If you can, get your hands on some wagashi, a delicious cheese commonly served with spicy green pepper. Pair it with Pemplemous, a sweet flavored local drink similar to lemonade.
It’s the perfect place to shop for souvenirs as merchants have stalls filled with goodies like keychains, wall art, purses, and other goods that tempt you to take them home to your loved ones.
Coming from Accra, it was pleasantly surprising to see how laid back the merchants were compared to those at Madina or Makola Market. The merchants at Grand Marché called me over to their stalls to take a look but were never overly aggressive in trying to sell their products.
When I visit local markets I’m usually being pulled, tapped, and even followed, so the Grand Marché gave me great insight into how calm the Togolese people are. For the first time, I felt like I was able to visit a market and truly take my time to explore and immerse myself in what was happening around me.

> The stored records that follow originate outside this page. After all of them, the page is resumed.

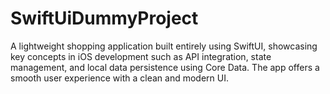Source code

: # SwiftUiDummyProject
A lightweight shopping application built entirely using SwiftUI, showcasing key concepts in iOS development such as API integration, state management, and local data persistence using Core Data. The app offers a smooth user experience with a clean and modern UI.
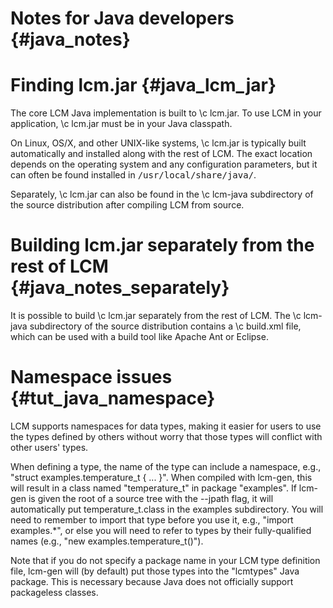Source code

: Notes for Java developers {#java_notes}
====

# Finding lcm.jar {#java_lcm_jar}

The core LCM Java implementation is built to \c lcm.jar.  To use LCM in your
application, \c lcm.jar must be in your Java classpath.

On Linux, OS/X, and other UNIX-like systems, \c lcm.jar is typically built
automatically and installed along with the rest of LCM.  The exact location
depends on the operating system and any configuration parameters, but it can
often be found installed in <tt>/usr/local/share/java/</tt>. 

Separately, \c lcm.jar can also be found in the \c lcm-java subdirectory of the
source distribution after compiling LCM from source.

# Building lcm.jar separately from the rest of LCM {#java_notes_separately}

It is possible to build \c lcm.jar separately from the rest of LCM.  The \c
lcm-java subdirectory of the source distribution contains a \c build.xml file,
which can be used with a build tool like Apache Ant or Eclipse.  

# Namespace issues {#tut_java_namespace}

LCM supports namespaces for data types, making it easier for users to use the
types defined by others without worry that those types will conflict with
other users' types. 

When defining a type, the name of the type can include a namespace, e.g.,
"struct examples.temperature_t { ... }". When compiled with lcm-gen, this will
result in a class named "temperature_t" in package "examples". If lcm-gen is
given the root of a source tree with the --jpath flag, it will automatically
put temperature_t.class in the examples subdirectory. You will need to
remember to import that type before you use it, e.g., "import examples.*", or
else you will need to refer to types by their fully-qualified names (e.g.,
"new examples.temperature_t()").

Note that if you do not specify a package name in your LCM type definition
file, lcm-gen will (by default) put those types into the "lcmtypes" Java
package. This is necessary because Java does not officially support packageless
classes.

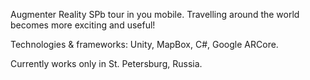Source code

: Augmenter Reality SPb tour in you mobile.
Travelling around the world becomes more exciting and useful!

Technologies & frameworks:
Unity, MapBox, C#, Google ARCore.

Currently works only in St. Petersburg, Russia.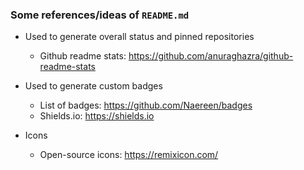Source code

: ### Some references/ideas of `README.md`

* Used to generate overall status and pinned repositories
  * Github readme stats: https://github.com/anuraghazra/github-readme-stats

* Used to generate custom badges
  * List of badges: https://github.com/Naereen/badges
  * Shields.io: https://shields.io

* Icons
  * Open-source icons: https://remixicon.com/
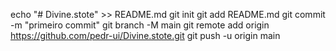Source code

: echo "# Divine.stote" >> README.md 
git init 
git add README.md 
git commit -m "primeiro commit" 
git branch -M main 
git remote add origin https://github.com/pedr-ui/Divine.stote.git
 git push -u origin main

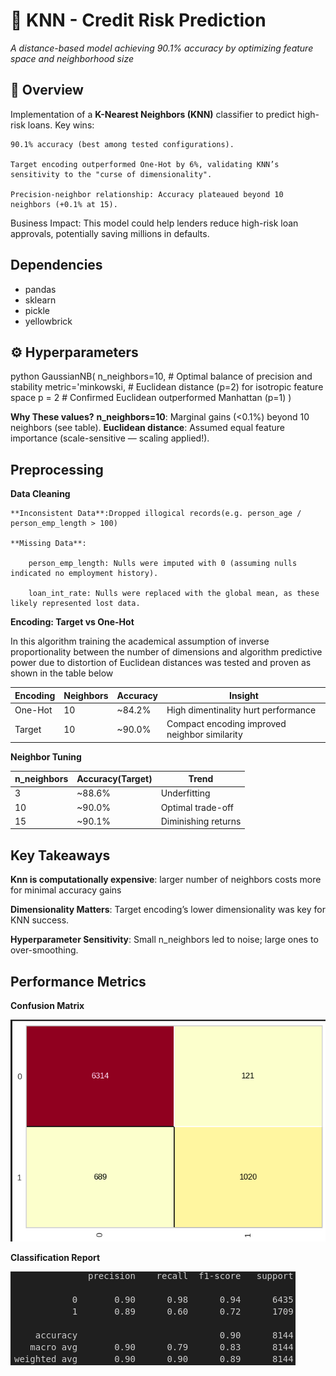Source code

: # 📏 KNN - Credit Risk Prediction  

*A distance-based model achieving 90.1% accuracy by optimizing feature space and neighborhood size*

## 📌 Overview  
Implementation of a **K-Nearest Neighbors (KNN)** classifier to predict high-risk loans. Key wins:

    90.1% accuracy (best among tested configurations).

    Target encoding outperformed One-Hot by 6%, validating KNN’s sensitivity to the "curse of dimensionality".

    Precision-neighbor relationship: Accuracy plateaued beyond 10 neighbors (+0.1% at 15).

Business Impact: This model could help lenders reduce high-risk loan approvals, potentially saving millions in defaults.

## Dependencies
- pandas
- sklearn
- pickle
- yellowbrick

## ⚙️ Hyperparameters  
python
GaussianNB(
    n_neighbors=10,     # Optimal balance of precision and stability
    metric='minkowski,  # Euclidean distance (p=2) for isotropic feature space
    p = 2               # Confirmed Euclidean outperformed Manhattan (p=1)
)

**Why These values?**
    **n_neighbors=10**: Marginal gains (<0.1%) beyond 10 neighbors (see table).
    **Euclidean distance**: Assumed equal feature importance (scale-sensitive — scaling applied!).

## Preprocessing
**Data Cleaning**

    **Inconsistent Data**:Dropped illogical records(e.g. person_age / person_emp_length > 100)

    **Missing Data**:
    
        person_emp_length: Nulls were imputed with 0 (assuming nulls indicated no employment history).

        loan_int_rate: Nulls were replaced with the global mean, as these likely represented lost data.


**Encoding: Target vs One-Hot**

In this algorithm training the academical assumption of inverse proportionality between the number of dimensions and algorithm predictive power due to distortion of Euclidean distances was tested and proven as shown in the table below

|  Encoding  | Neighbors |  Accuracy  |  Insight                                        |
|------------|-----------|------------|-------------------------------------------------|
|  One-Hot   |    10     |   ~84.2%   |  High dimentinality hurt performance            |
|  Target    |    10     |   ~90.0%   |  Compact encoding improved neighbor similarity  |

**Neighbor Tuning**

|  n_neighbors  |  Accuracy(Target)  |         Trend         |
|---------------|--------------------|-----------------------|
|       3       |       ~88.6%       |  Underfitting         |
|      10       |       ~90.0%       |  Optimal trade-off    |
|      15       |       ~90.1%       |  Diminishing returns  |



## Key Takeaways

**Knn is computationally expensive**: larger number of neighbors costs more for minimal accuracy gains

**Dimensionality Matters**: Target encoding’s lower dimensionality was key for KNN success.

**Hyperparameter Sensitivity**: Small n_neighbors led to noise; large ones to over-smoothing.

## Performance Metrics

**Confusion Matrix**

![Confusion Matrix](../../../images/knn_cm.png)

**Classification Report**

![Classification Report](../../../images/knn_cr.png)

Generally, markets attract foreigners, and merchants are well aware of this, so they tend to charge their items higher. However, I found that most merchants were very honest in their pricing for items.
The market is also a great hangout spot for many locals, which I loved. Friends gathering inside a shop and having drinks as if the Marché was a local pub was refreshing. My guide and I also sat in a Nigerian-owned shop just talking to the merchants for an hour.
The Grand Marché has a very positive vibe and atmosphere. I found it very easy to connect with the locals at Grand Marché. Once a local noticed that I was a tourist in their home town, they immediately made me feel welcome. It felt like they wanted to connect with me on a personal level. It wasn’t all about trying to sell their product. I was taking a picture, and one lady called me over to take one with her, which was so sweet.
Togo is a francophone country, so French is, of course, the main language. This is important to keep in mind as I did not find many merchants who spoke English. I can understand enough French to get by and converse about the pricing of items, but if you can’t, having a French speaker with you will come in handy, especially if you need to bargain!
Using Google Translate is also a great option for navigating the possible language barrier.
Across the entrance of the Marché is a beautiful beach you can spend the day at afterward! There is plenty of seating available.
Of course, Grand Marché is your typical crowded marketplace with a lot going on around you. Still, the lively atmosphere of the market and its friendly locals make it worth visiting.